First things first, driving through Cuba via its Carretera Central is not for the faint-hearted and those keen to get to one place to another as swiftly and smoothly as possible should forget about it and stop reading now. This highway is about taking it all in at a slow pace, traversing sometimes patchy and cracked surfaces, experiencing a bumpy ride in some stretches, but also observing provincial life from a rare angle that few tourists get a glimpse of. It means having time to spare, because it will take you some time to get from one place to the next (the speed limit on this road is 60km!) and because Cuba is such a large island that to cover all of it via this long and winding road you will need a week at least (if you plan to stop at a 4 to 5 places along the way). Or, you could combine it with the faster, smoother stretches of Autopista Nacional to make it a speedier road trip and have more time off-road to linger in the cities and towns of your choosing. In any case, the experience will be unforgettable, and there is more than one way to go about it. Let this blog serve you as a preliminary guide to an adventurous road trip along Cuba’s Carretera Central.
About Carretera Central
While some tourists (an increasing number of them, actually) are happy to rent a car and make their way to places in Cuba that are firmly on the tourist trail, very few decide to embark on the wilder kind of adventure that traversing the entire island would entail. The vast majority of travellers who rent a vehicle to make their own way through Cuba adhere to driving around the city they arrive into (usually Havana) and at most expand their mileage to an approximate 150 km radius. Those arriving in Havana tend to take the road to visit nearby beach resorts like Jibacoa and Varadero to the east and protected nature reserves in Artemisa and Pinar del Rio to the west. Few entertain the possibility of going further on their own.

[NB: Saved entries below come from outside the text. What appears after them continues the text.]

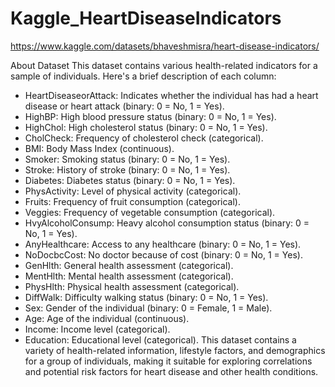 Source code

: # Kaggle_HeartDiseaseIndicators
 https://www.kaggle.com/datasets/bhaveshmisra/heart-disease-indicators/

About Dataset
This dataset contains various health-related indicators for a sample of individuals. Here's a brief description of each column:

* HeartDiseaseorAttack: Indicates whether the individual has had a heart disease or heart attack (binary: 0 = No, 1 = Yes).
* HighBP: High blood pressure status (binary: 0 = No, 1 = Yes).
* HighChol: High cholesterol status (binary: 0 = No, 1 = Yes).
* CholCheck: Frequency of cholesterol check (categorical).
* BMI: Body Mass Index (continuous).
* Smoker: Smoking status (binary: 0 = No, 1 = Yes).
* Stroke: History of stroke (binary: 0 = No, 1 = Yes).
* Diabetes: Diabetes status (binary: 0 = No, 1 = Yes).
* PhysActivity: Level of physical activity (categorical).
* Fruits: Frequency of fruit consumption (categorical).
* Veggies: Frequency of vegetable consumption (categorical).
* HvyAlcoholConsump: Heavy alcohol consumption status (binary: 0 = No, 1 = Yes).
* AnyHealthcare: Access to any healthcare (binary: 0 = No, 1 = Yes).
* NoDocbcCost: No doctor because of cost (binary: 0 = No, 1 = Yes).
* GenHlth: General health assessment (categorical).
* MentHlth: Mental health assessment (categorical).
* PhysHlth: Physical health assessment (categorical).
* DiffWalk: Difficulty walking status (binary: 0 = No, 1 = Yes).
* Sex: Gender of the individual (binary: 0 = Female, 1 = Male).
* Age: Age of the individual (continuous).
* Income: Income level (categorical).
* Education: Educational level (categorical).
This dataset contains a variety of health-related information, lifestyle factors, and demographics for a group of individuals, 
making it suitable for exploring correlations and potential risk factors for heart disease and other health conditions.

The road is old (which will inevitably add to the old-world, vintage feel of the panoramas you’ll come across) and considered a feat of civil engineering because it was built in record time. It took just three years to complete and spans the entire island from tip to tip, which considering Cuba’s length and the many parts of rugged terrains that had to be smoothed out, the many bridges that needed to be built and the many hills and mountains it had to go around, it was indeed an enormous accomplishment. Let’s not forget also this was back in 1930 too!
So yes, the Carretera Central is admirable, it might be old and a little rough in some places, flaking a bit in others but overall it remains in good condition. You’ll have to negotiate with a pothole now and then but that applies to all of Cuba and any street in Cuba, so do take it with a pinch of salt and as part of the rough and rugged experience.
It takes ambitious wanderlust and a sense of adventure to embark on a fully-fledged Cuban road trip, a serious thirst for authentic discovery to even consider a journey like this through all of Cuba, but in all likelihood, it will be worth it. I’ve read numerous accounts of past bloggers and travellers who have enjoyed the experienced (including two women who went solo on a 3,000 km journey of the island, from tip to tip and back)and although precautions must be taken regarding traffic (being attentive and watching out for cattle, carts, bikes and sometimes, people), Cuba is a very safe place to embark on a journey like this. Regardless of road conditions, it will be something to remember, for a number of reasons. A bag of mixed emotions waiting to unravel.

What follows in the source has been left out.